═════ Input records
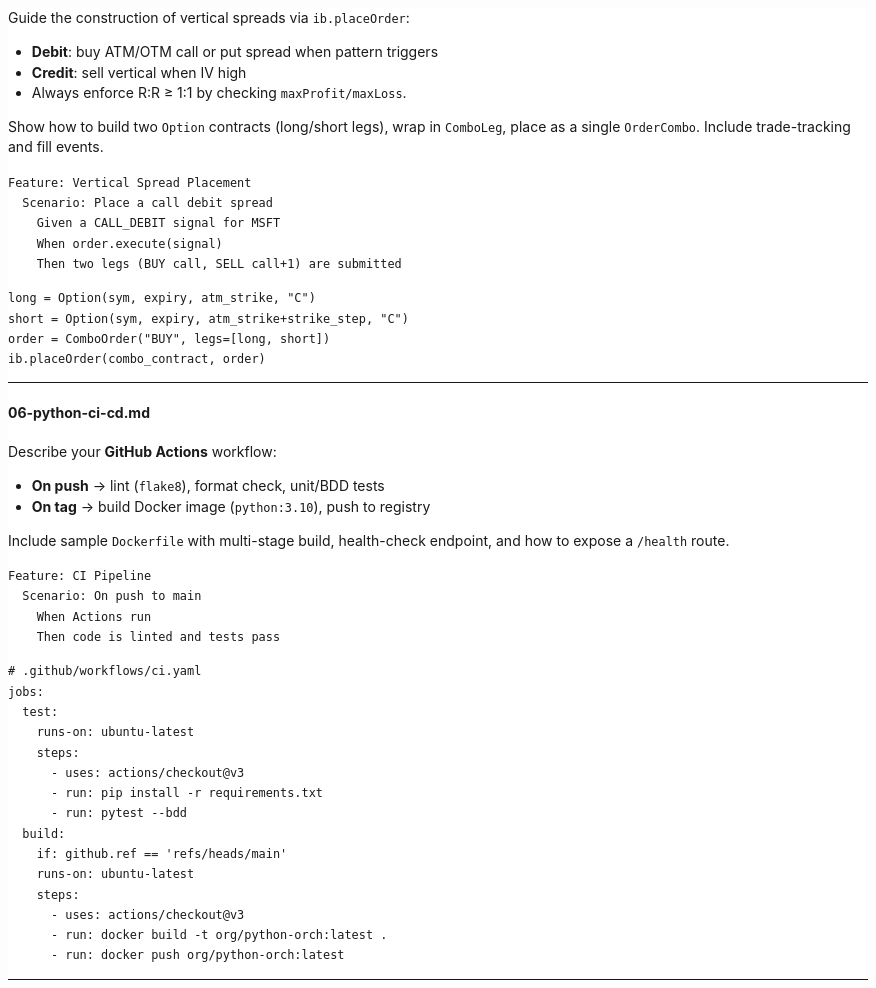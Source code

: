 Guide the construction of vertical spreads via `ib.placeOrder`:

* **Debit**: buy ATM/OTM call or put spread when pattern triggers
* **Credit**: sell vertical when IV high
* Always enforce R\:R ≥ 1:1 by checking `maxProfit/maxLoss`.

Show how to build two `Option` contracts (long/short legs), wrap in `ComboLeg`, place as a single `OrderCombo`.  Include trade-tracking and fill events.

```gherkin
Feature: Vertical Spread Placement
  Scenario: Place a call debit spread
    Given a CALL_DEBIT signal for MSFT
    When order.execute(signal)
    Then two legs (BUY call, SELL call+1) are submitted
```

```pseudocode
long = Option(sym, expiry, atm_strike, "C")
short = Option(sym, expiry, atm_strike+strike_step, "C")
order = ComboOrder("BUY", legs=[long, short])
ib.placeOrder(combo_contract, order)
```

---

#### 06-python-ci-cd.md

Describe your **GitHub Actions** workflow:

* **On push** → lint (`flake8`), format check, unit/BDD tests
* **On tag** → build Docker image (`python:3.10`), push to registry

Include sample `Dockerfile` with multi-stage build, health-check endpoint, and how to expose a `/health` route.

```gherkin
Feature: CI Pipeline
  Scenario: On push to main
    When Actions run
    Then code is linted and tests pass
```

```pseudocode
# .github/workflows/ci.yaml
jobs:
  test:
    runs-on: ubuntu-latest
    steps:
      - uses: actions/checkout@v3
      - run: pip install -r requirements.txt
      - run: pytest --bdd
  build:
    if: github.ref == 'refs/heads/main'
    runs-on: ubuntu-latest
    steps:
      - uses: actions/checkout@v3
      - run: docker build -t org/python-orch:latest .
      - run: docker push org/python-orch:latest
```

---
══════════
Exercise requirements:
Across the listing, tally every line that includes the word "Then" and supply the total alone.

Exercise answer:
2